It was the stormfighting that kept us out of a job for such a long time. Gerlain and Manto saw it as a tactical advantage and a way to teach warriors not to rely on their swords. Tom would have approved. But many of our fellow soldiers did not. Our frank admissions that it was still raw, as dangerous to the fighter as to the target, and our matter-of-fact approach to teaching, were the only things that kept us from being permanent outsiders in the guard. Even so, we made fewer friends than we might have.

“Can’t let you go yet,” Manto would shrug each month, when new postings were announced. “Need you to teach the newbs.”

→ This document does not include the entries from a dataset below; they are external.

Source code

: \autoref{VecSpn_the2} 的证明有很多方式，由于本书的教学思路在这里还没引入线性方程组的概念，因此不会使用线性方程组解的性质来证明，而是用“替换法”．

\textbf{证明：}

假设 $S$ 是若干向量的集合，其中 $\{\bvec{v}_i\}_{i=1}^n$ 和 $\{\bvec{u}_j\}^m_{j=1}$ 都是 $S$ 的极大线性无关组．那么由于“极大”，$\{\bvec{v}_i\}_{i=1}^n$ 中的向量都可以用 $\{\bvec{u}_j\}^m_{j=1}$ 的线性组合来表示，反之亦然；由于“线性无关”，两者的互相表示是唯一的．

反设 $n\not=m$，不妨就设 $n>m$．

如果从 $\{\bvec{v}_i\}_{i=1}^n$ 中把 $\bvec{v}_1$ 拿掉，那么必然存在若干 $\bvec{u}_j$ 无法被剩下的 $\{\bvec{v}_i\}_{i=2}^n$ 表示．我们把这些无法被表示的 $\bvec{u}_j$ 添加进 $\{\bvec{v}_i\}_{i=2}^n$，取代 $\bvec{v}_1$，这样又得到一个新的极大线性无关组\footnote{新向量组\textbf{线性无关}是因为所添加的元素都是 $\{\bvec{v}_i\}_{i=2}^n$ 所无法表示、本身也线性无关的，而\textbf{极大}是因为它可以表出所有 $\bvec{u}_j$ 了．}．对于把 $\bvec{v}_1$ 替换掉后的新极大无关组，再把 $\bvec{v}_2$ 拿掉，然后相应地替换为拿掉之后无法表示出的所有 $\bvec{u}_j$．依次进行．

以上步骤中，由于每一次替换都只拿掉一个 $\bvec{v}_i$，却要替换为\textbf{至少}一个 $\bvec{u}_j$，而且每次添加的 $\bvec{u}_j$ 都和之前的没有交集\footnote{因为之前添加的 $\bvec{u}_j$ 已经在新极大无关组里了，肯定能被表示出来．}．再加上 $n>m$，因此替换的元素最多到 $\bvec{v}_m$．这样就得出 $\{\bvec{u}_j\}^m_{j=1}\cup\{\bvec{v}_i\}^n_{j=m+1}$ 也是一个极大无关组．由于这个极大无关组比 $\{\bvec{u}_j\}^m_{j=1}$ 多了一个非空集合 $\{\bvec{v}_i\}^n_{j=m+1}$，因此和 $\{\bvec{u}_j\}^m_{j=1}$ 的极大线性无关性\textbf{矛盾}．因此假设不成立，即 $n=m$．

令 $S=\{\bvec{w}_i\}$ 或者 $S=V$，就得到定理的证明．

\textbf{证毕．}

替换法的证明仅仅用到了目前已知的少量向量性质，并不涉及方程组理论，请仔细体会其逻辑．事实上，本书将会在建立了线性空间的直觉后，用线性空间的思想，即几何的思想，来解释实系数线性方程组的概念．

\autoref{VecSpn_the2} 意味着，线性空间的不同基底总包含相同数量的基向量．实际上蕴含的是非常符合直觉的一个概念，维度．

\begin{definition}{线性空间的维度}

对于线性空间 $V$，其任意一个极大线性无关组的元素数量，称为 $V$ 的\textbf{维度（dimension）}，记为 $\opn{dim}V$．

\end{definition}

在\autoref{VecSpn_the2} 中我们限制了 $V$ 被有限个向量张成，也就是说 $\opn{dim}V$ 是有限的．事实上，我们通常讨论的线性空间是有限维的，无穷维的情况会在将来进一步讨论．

“Let someone else teach,” Ro was arguing again.

“Who? There’s no one here who knows it the way you do.”

“That’s because you keep posting them on as soon as they’ve halfway learned anything.”

“Shucks,” Manto grinned, showing her teeth. “You noticed.”

“Manto, try to see this from our point of view …”

“Oh, gods,” I whispered to Lucky, “There he goes, being reasonable again. Do something.”

“Right,” she whispered back, and then stepped between Ro and Manto, pointing a finger at Ro when he tried to protest. She said pleasantly, “We came here to be guards, not baby-minders. You want us to teach, fine, we’ll teach other guards. Until then, I think we’ll just go get a beer.” She turned and started for the gate, hooking a thumb into Ro’s belt to pull him along. Brax sighed and reached for her gear. I gave Manto a cheerful smile and a goodbye salute.

“All right, children,” Manto said, pitching her voice to halt Lucky and Ro. “Report to Andavista tomorrow at the palace. Take all your toys, you’ll draw quarters up there.”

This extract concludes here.